By the time he destroyed Jake LaMotta to win his first 160-pound belt, Robinson was at the tail end of his zenith, a zenith no other fighter could comprehend. That he still had enough in the tank to remain at world-class level for another 10 years speaks to his wondrous skill set but the Robinson that campaigned at 160 wasn’t the Robinson that lit up the welterweight division for the better part of a decade.
Here’s a stunning stat: From the time Robinson beat LaMotta in February 1951 to his final middleweight championship fight in March 1961, Robinson was 23-8-1 with one no-contest overall and just 8-6-1 in middleweight title fights – and three of those wins came against Carl “Bobo” Olson.

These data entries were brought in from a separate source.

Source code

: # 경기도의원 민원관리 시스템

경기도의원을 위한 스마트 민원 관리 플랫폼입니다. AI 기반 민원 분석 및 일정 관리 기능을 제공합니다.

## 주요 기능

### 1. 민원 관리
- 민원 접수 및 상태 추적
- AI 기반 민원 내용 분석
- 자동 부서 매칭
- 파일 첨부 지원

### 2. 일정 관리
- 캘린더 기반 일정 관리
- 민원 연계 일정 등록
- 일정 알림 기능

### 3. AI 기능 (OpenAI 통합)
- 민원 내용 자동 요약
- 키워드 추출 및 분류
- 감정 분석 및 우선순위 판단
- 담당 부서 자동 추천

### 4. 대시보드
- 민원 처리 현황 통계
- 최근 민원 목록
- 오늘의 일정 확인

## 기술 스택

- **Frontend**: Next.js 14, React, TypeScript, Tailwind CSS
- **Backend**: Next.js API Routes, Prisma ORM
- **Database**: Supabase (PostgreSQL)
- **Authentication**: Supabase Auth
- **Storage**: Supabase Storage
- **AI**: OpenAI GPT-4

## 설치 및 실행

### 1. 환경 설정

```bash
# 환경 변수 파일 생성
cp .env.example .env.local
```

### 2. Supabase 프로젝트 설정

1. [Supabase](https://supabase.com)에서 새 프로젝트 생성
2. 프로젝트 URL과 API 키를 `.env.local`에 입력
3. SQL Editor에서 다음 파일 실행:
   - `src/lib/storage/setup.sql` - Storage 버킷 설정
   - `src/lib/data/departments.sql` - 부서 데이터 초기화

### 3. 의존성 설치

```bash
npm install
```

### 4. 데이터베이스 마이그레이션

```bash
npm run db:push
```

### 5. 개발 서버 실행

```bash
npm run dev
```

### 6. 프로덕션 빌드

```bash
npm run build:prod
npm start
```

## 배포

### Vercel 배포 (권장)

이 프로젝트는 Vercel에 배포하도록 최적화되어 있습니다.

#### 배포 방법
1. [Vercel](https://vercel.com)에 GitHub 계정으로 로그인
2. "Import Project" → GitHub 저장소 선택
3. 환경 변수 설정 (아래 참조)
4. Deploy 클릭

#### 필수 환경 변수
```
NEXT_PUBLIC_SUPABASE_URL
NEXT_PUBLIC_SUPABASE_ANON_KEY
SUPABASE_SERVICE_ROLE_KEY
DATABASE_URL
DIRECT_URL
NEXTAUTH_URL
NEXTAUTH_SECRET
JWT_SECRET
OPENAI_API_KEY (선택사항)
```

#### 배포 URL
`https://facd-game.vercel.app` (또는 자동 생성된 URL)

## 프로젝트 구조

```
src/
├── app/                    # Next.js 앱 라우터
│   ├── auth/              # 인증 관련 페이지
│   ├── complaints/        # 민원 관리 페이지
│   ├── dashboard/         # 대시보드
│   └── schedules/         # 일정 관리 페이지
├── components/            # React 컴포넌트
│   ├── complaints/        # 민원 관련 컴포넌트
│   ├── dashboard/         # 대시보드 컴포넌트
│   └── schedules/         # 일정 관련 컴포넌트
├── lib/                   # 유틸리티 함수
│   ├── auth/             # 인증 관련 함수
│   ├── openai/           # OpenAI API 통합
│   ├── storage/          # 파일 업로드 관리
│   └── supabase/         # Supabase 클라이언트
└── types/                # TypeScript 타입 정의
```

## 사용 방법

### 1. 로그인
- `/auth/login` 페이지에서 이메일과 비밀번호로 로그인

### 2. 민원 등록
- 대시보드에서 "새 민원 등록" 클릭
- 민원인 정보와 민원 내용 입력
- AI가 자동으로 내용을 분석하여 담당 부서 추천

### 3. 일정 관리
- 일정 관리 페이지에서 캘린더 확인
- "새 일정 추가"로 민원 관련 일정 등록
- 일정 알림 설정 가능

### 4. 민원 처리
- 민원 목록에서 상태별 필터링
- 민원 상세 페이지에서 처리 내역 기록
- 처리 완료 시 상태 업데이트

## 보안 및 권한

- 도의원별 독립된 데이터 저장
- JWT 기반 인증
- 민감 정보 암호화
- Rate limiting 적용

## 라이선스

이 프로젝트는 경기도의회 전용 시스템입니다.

Robinson’s presence in the middle of this list is a nod to two realities. On the one glove, he showed a tremendous capacity for bouncing back from adversities – he knocked out Turpin and Fullmer in rematches and outlasted Basilio in THE RING’S 1958 Fight of the Year. Also, three of his six middleweight title losses were split decisions. But on the other glove, he lost more than his share of important fights at middleweight, and on a list like this one that cuts deeply.